First we have to cross northbound lanes of Avenida de las Americas. Careful—don’t pull out in front of that bus! He’s back a ways, but we don’t know if he’s got brakes.
OK, now to cross the southbound lanes. Wait . . . inch out . . . wait . . . stop! The guy who sneaked up on the shoulder next to you is blocking the view. Let him go first.
Now—hit it! Go!
Slow down! Who knows whether that line of guys walking in the street up ahead will move aside. And traffic on the cross street has a stop sign, but remember, in this city, that’s only a suggestion.
OK, now right on Hincapíe to go up past the airport. Wait . . . wait . . . motorcycle . . . bus . . . go!
Stop! That bus parked just around the corner, in the middle of the lane, discharging and picking up passengers.
Hang back when he starts up again, so you don’t get lost in the black cloud of diesel exhaust.
This is where old school buses from the U.S. come to die. Sometimes they get painted bright new colors. They run till they drop. Sometimes things like brakes, shocks, and clutches get repaired. Sometimes they don’t. One of the rear dual tires might be down to nothing more than cord on the tread, but that’s OK; that’s why there are two of them.
Now that we’re moving again, put the pedal down and pass this bus. Don’t worry about the guy hanging out the back door. He’s got one foot inside and one hand holding onto something, so he’s fine. But go wide of the guy hanging onto the side. He’s got the little gas cap door open and one foot on top of the gas cap, and he’s got an arm hooked around a window frame. (Maybe he didn’t want to pay the fare.) He’ll probably be able to hang on all right—but go wide anyway.
Ease up slowly behind the mom and dad on the motorcycle ahead with the two toddlers in between them.

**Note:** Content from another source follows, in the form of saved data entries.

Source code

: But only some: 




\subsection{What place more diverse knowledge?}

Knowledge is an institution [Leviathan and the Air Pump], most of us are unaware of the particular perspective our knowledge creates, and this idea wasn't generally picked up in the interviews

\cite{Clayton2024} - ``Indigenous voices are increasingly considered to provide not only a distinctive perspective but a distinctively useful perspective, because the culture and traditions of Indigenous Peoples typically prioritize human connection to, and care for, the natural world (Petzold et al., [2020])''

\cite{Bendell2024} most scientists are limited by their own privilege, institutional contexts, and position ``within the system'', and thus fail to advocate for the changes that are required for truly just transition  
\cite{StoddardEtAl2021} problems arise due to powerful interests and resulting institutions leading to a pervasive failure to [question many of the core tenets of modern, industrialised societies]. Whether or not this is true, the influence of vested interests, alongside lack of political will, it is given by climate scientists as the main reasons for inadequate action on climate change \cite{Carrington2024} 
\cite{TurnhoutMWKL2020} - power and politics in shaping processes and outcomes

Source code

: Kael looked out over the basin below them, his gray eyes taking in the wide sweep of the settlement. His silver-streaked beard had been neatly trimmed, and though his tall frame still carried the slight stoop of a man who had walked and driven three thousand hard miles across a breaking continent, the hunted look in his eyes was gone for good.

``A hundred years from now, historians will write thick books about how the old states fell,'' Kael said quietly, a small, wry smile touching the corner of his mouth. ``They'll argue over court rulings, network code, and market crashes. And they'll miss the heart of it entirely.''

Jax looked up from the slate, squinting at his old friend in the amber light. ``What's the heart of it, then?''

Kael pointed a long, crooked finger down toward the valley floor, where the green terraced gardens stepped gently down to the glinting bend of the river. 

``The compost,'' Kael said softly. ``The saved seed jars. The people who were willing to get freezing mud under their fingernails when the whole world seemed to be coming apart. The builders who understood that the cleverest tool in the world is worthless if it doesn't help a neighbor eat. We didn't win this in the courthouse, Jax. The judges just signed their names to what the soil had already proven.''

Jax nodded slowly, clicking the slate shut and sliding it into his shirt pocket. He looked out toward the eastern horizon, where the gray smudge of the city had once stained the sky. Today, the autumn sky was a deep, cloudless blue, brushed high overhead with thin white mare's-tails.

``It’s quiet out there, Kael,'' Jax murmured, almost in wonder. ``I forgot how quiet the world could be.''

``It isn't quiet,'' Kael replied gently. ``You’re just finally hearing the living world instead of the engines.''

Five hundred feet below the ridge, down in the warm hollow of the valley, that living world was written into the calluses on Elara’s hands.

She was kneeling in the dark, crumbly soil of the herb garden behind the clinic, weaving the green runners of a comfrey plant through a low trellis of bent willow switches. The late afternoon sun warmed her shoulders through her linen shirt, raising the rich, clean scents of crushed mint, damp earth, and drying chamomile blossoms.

Nobody’s wearing a helmet.
Now under the arch of the old aqueduct and around the corner onto Roosevelt, then–BRAKE! Wow, it really raises the old adrenaline level when they wait until the last second and then dash across in front of the car like that, doesn’t it!
Big bus stop right here. Have to fit in between them as they pull out to cross three lanes of merging traffic. Looks like the guy on the left has already been bashed once; better let him go first, then . . . now! Go!

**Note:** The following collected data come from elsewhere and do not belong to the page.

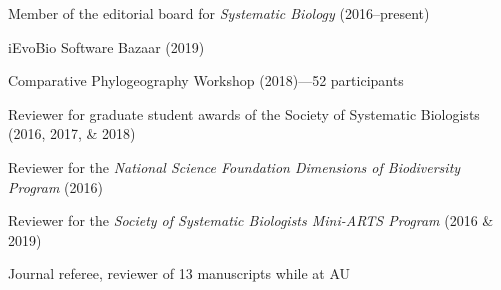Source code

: \begin{veryTightItemize}
    \item Member of the editorial board for \emph{Systematic Biology}
        (2016--present)
    \item iEvoBio Software Bazaar (2019)
    \item Comparative Phylogeography Workshop (2018)---52 participants
    \item Reviewer for graduate student awards of the Society of Systematic
        Biologists (2016, 2017, \& 2018)
    \item Reviewer for the \emph{National Science Foundation Dimensions of
            Biodiversity Program} (2016)
    \item Reviewer for the \emph{Society of Systematic Biologists Mini-ARTS
            Program} (2016 \& 2019)
    \item Journal referee, reviewer of 13 manuscripts while at AU
\end{veryTightItemize}
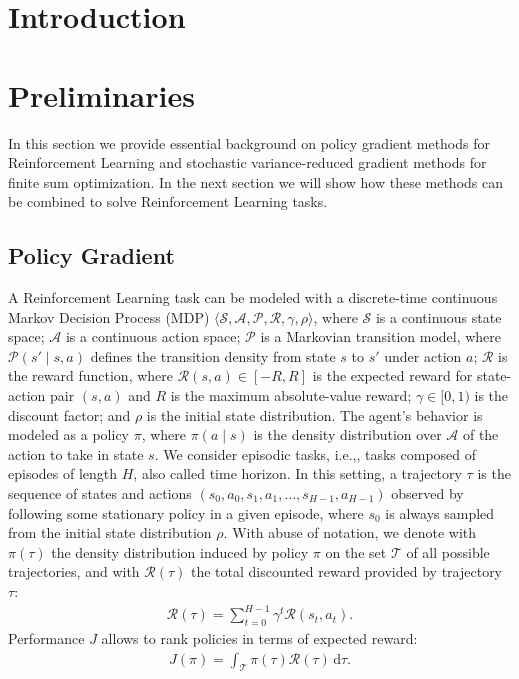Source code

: \documentclass{article}
\makeatletter
\theoremstyle{remark}
\theoremstyle{definition}
\DeclareRobustCommand{\ie}{i.e.,\@\xspace}
\newcommand{\de}{\,\mathrm{d}}
\newcommand{\Aspace}{\mathcal{A}}
\newcommand{\Sspace}{\mathcal{S}}
\newcommand{\Tspace}{\mathcal{T}}
\newcommand{\Transition}{\mathcal{P}}
\newcommand{\Reward}{\mathcal{R}}
\makeatother
\begin{document}
\section{Introduction}

\section{Preliminaries}
In this section we provide essential background on policy gradient methods for Reinforcement Learning and stochastic variance-reduced gradient methods for finite sum optimization. In the next section we will show how these methods can be combined to solve Reinforcement Learning tasks.

\subsection{Policy Gradient}
A Reinforcement Learning task \cite{sutton2011reinforcement} can be modeled with a discrete-time continuous Markov Decision Process (MDP) $\langle\Sspace,\Aspace,\Transition,\Reward,\gamma,\rho\rangle$, where $\Sspace$ is a continuous state space; $\Aspace$ is a continuous action space; $\Transition$ is a Markovian transition model, where $\Transition(s'\mid s,a)$ defines the transition density from state $s$ to $s'$ under action $a$; $\Reward$ is the reward function, where $\Reward(s,a) \in [-R,R]$ is the expected reward for state-action pair $(s,a)$ and $R$ is the maximum absolute-value reward; $\gamma\in[0,1)$ is the discount factor; and $\rho$ is the initial state distribution.
The agent's behavior is modeled as a policy $\pi$, where $\pi(a\mid s)$ is the density distribution over $\Aspace$ of the action to take in state $s$.
We consider episodic tasks, \ie, tasks composed of episodes of length $H$, also called time horizon. In this setting, a trajectory $\tau$ is the sequence of states and actions $(s_0,a_0,s_1,a_1,\dots,s_{H-1},a_{H-1})$ observed by following some stationary policy in a given episode, where $s_0$ is always sampled from the initial state distribution $\rho$. With abuse of notation, we denote with $\pi(\tau)$ the density distribution induced by policy $\pi$ on the set $\Tspace$ of all possible trajectories, and with $\Reward(\tau)$ the total discounted reward provided by trajectory $\tau$:
\begin{align*}
\Reward(\tau) = \sum_{t=0}^{H-1}\gamma^t\Reward(s_t,a_t).
\end{align*}
Performance $J$ allows to rank policies in terms of expected reward:
\begin{align*}
	J(\pi) = \int_{\Tspace}\pi(\tau)\Reward(\tau)\de \tau.
\end{align*}
\end{document}
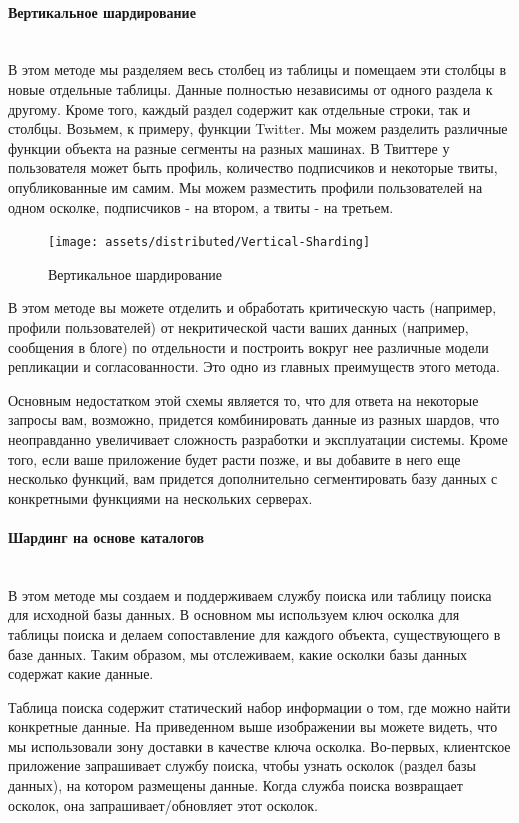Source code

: \paragraph{Вертикальное шардирование} ~\\
В этом методе мы разделяем весь столбец из таблицы и помещаем эти столбцы в новые отдельные таблицы. Данные полностью
независимы от одного раздела к другому. Кроме того, каждый раздел содержит как отдельные строки, так и столбцы. Возьмем,
к примеру, функции Twitter. Мы можем разделить различные функции объекта на разные сегменты на разных машинах. В
Твиттере у пользователя может быть профиль, количество подписчиков и некоторые твиты, опубликованные им самим. Мы можем
разместить профили пользователей на одном осколке, подписчиков - на втором, а твиты - на третьем.

\begin{figure}[H]
    \centering
    \texttt{[image: assets/distributed/Vertical-Sharding]}
    \caption{Вертикальное шардирование}
    \label{fig:Vertical-Sharding}
\end{figure}

В этом методе вы можете отделить и обработать критическую часть (например, профили пользователей) от некритической части
ваших данных (например, сообщения в блоге) по отдельности и построить вокруг нее различные модели репликации и
согласованности. Это одно из главных преимуществ этого метода.

Основным недостатком этой схемы является то, что для ответа на некоторые запросы вам, возможно, придется комбинировать
данные из разных шардов, что неоправданно увеличивает сложность разработки и эксплуатации системы. Кроме того, если
ваше приложение будет расти позже, и вы добавите в него еще несколько функций, вам придется дополнительно сегментировать
базу данных с конкретными функциями на нескольких серверах. \autocite{DatabaseSharding}

\paragraph{Шардинг на основе каталогов} ~\\
В этом методе мы создаем и поддерживаем службу поиска или таблицу поиска для исходной базы данных. В основном мы
используем ключ осколка для таблицы поиска и делаем сопоставление для каждого объекта, существующего в базе данных.
Таким образом, мы отслеживаем, какие осколки базы данных содержат какие данные.

Таблица поиска содержит статический набор информации о том, где можно найти конкретные данные. На приведенном выше
изображении вы можете видеть, что мы использовали зону доставки в качестве ключа осколка. Во-первых, клиентское
приложение запрашивает службу поиска, чтобы узнать осколок (раздел базы данных), на котором размещены данные. Когда
служба поиска возвращает осколок, она запрашивает/обновляет этот осколок.

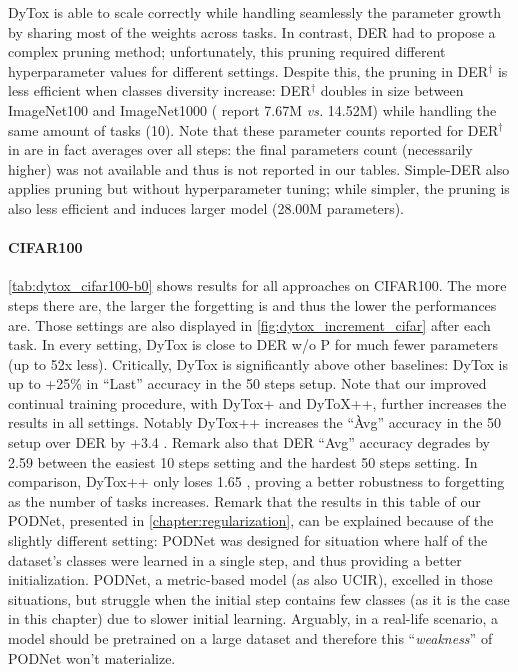 DyTox is able to scale correctly while handling seamlessly the parameter growth by sharing most of
the weights across tasks. In contrast, DER had to propose a complex pruning method; unfortunately,
this pruning required different hyperparameter values for different settings. Despite this, the
pruning in DER$^\dagger$ is less efficient when classes diversity increase: DER$^\dagger$ doubles in
size between ImageNet100 and ImageNet1000 (\citet{yan2021der} report 7.67M \textit{vs.} 14.52M)
while handling the same amount of tasks (10). Note that these parameter counts reported for
DER$^\dagger$ in \citet{yan2021der} are in fact averages over all steps: the final parameters count
(necessarily higher) was not available and thus is not reported in our tables. Simple-DER also
applies pruning but without hyperparameter tuning; while simpler, the pruning is also less efficient
and induces larger model (28.00M parameters).

\paragraph{CIFAR100} \autoref{tab:dytox_cifar100-b0} shows results for all approaches on CIFAR100.
The more steps there are, the larger the forgetting is and thus the lower the performances are.
Those settings are also displayed in \autoref{fig:dytox_increment_cifar} after each task. In every
setting, DyTox is close to DER w/o P  for much fewer parameters (up to 52x less). Critically, DyTox
is significantly above other baselines: \eg DyTox is up to +25\% in ``Last'' accuracy in the 50
steps setup. Note that our improved continual training procedure, with DyTox+ and DyToX++, further
increases the results in all settings. Notably DyTox++ increases the ``Àvg'' accuracy in the 50
setup over DER by +3.4 \pp. Remark also that DER ``Avg'' accuracy degrades by 2.59 \pp between the
easiest 10 steps setting and the hardest 50 steps setting. In comparison, DyTox++ only loses 1.65
\pp, proving a better robustness to forgetting as the number of tasks increases. Remark that the
results in this table of our PODNet, presented in \autoref{chapter:regularization}, can be explained
because of the slightly different setting: PODNet was designed for situation where half of the
dataset's classes were learned in a single step, and thus providing a better initialization. PODNet,
a metric-based model (as also UCIR), excelled in those situations, but struggle when the initial
step contains few classes (as it is the case in this chapter) due to slower initial learning.
Arguably, in a real-life scenario, a model should be pretrained on a large dataset and therefore
this ``\textit{weakness}'' of PODNet won't materialize.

Don’t worry about the Pizza Hut guy on the motorcycle zipping between you and the cars in the next lane. He’s got at least two feet all to himself. But he’ll need to move before we get to our turn coming up on the right. If you have to, inch over that way. He’ll get the hint.

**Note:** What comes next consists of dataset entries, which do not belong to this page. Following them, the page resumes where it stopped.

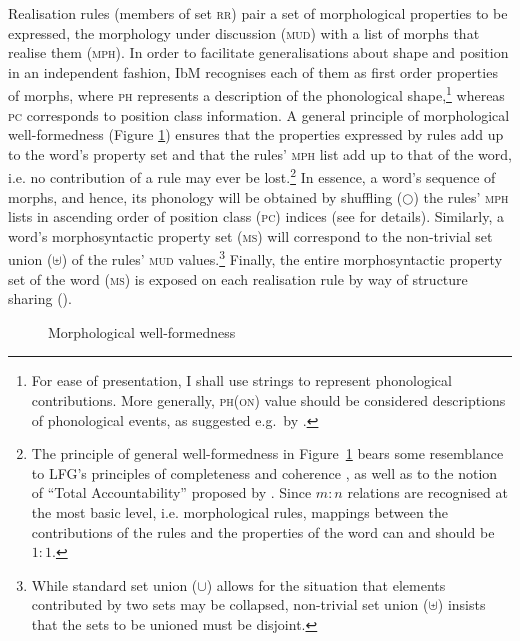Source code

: \documentclass[output=paper]{langsci/langscibook}
\begin{document}
Realisation rules (members of set \textsc{rr}) pair a set of
morphological properties to be expressed, the morphology under
discussion (\textsc{mud}) with a list of morphs that realise them
(\textsc{mph}). In order to facilitate generalisations about shape and
position in an independent fashion, IbM recognises each of them as
first order properties of morphs, where \textsc{ph} represents
a description of the phonological shape,\footnote{For ease of
  presentation, I shall use strings to represent phonological
  contributions. More generally, \textsc{ph(on)} value should be
  considered descriptions of phonological events, as suggested e.g.\ by
\citet{Bird:Klein:94}.} whereas \textsc{pc} corresponds
to position class information.  A general principle of morphological
well-formedness (Figure \ref{fig:MCC}) ensures that the properties
expressed by rules add up to the word's property set and that the
rules' \textsc{mph} list add up to that of the word, i.e. no
contribution of a rule may ever be lost.\footnote{The principle of
  general well-formedness in Figure~\ref{fig:MCC} bears some
  resemblance to LFG's principles of completeness and coherence
  \citep{bresnan_j82}, as well as to the notion of ``Total
  Accountability'' proposed by \citet{Hockett47}. Since $m:n$ relations
  are recognised at the most basic level, i.e. morphological rules,
  mappings between the contributions of the rules and the properties
  of the word can and should be $1:1$. } In essence, a word's sequence
of morphs, and hence, its phonology will be obtained by shuffling
($\bigcirc$) the rules' \textsc{mph} lists in ascending order of
position class (\textsc{pc}) indices (see \citealt{bonami-crysmann:2013} for details). 
Similarly, a word's morphosyntactic
property set (\textsc{ms}) will correspond to the non-trivial set
union ($\uplus$) of the rules' \textsc{mud} values.\footnote{While
  standard set union ($\cup$) allows for the situation that elements
  contributed by two sets may be collapsed, non-trivial set union
  ($\uplus$) insists that the sets to be unioned must be disjoint.}
Finally, the entire morphosyntactic property set of the word (\textsc{ms}) is
exposed on each realisation rule by way of structure sharing
(\negmedspace\avm{\0}).

\begin{figure}
  \caption{Morphological well-formedness\label{fig:MCC}}
\end{figure}
\end{document}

Oh, wow! He just zipped past our front bumper, four feet away, and into that slot between the taxi and the delivery truck on the left. I didn’t think even a motorcycle could fit through there.
Well, problem solved. Now turn right on the street where the office is located. They filled the potholes a couple of days ago, so you shouldn’t bottom out here anymore.
OK, down into the underground, and then back the car into one of these parking spaces. No problem; you’ve got at least a foot between you and the next car.
Now you can relax and take your hands off the wheel.
Your, ah . . . your hand seems to have ripped the seat a bit there where you’re gripping it. But don’t worry about that; we can fix it. And your heart rate will probably be back to normal before it’s time to drive home for lunch.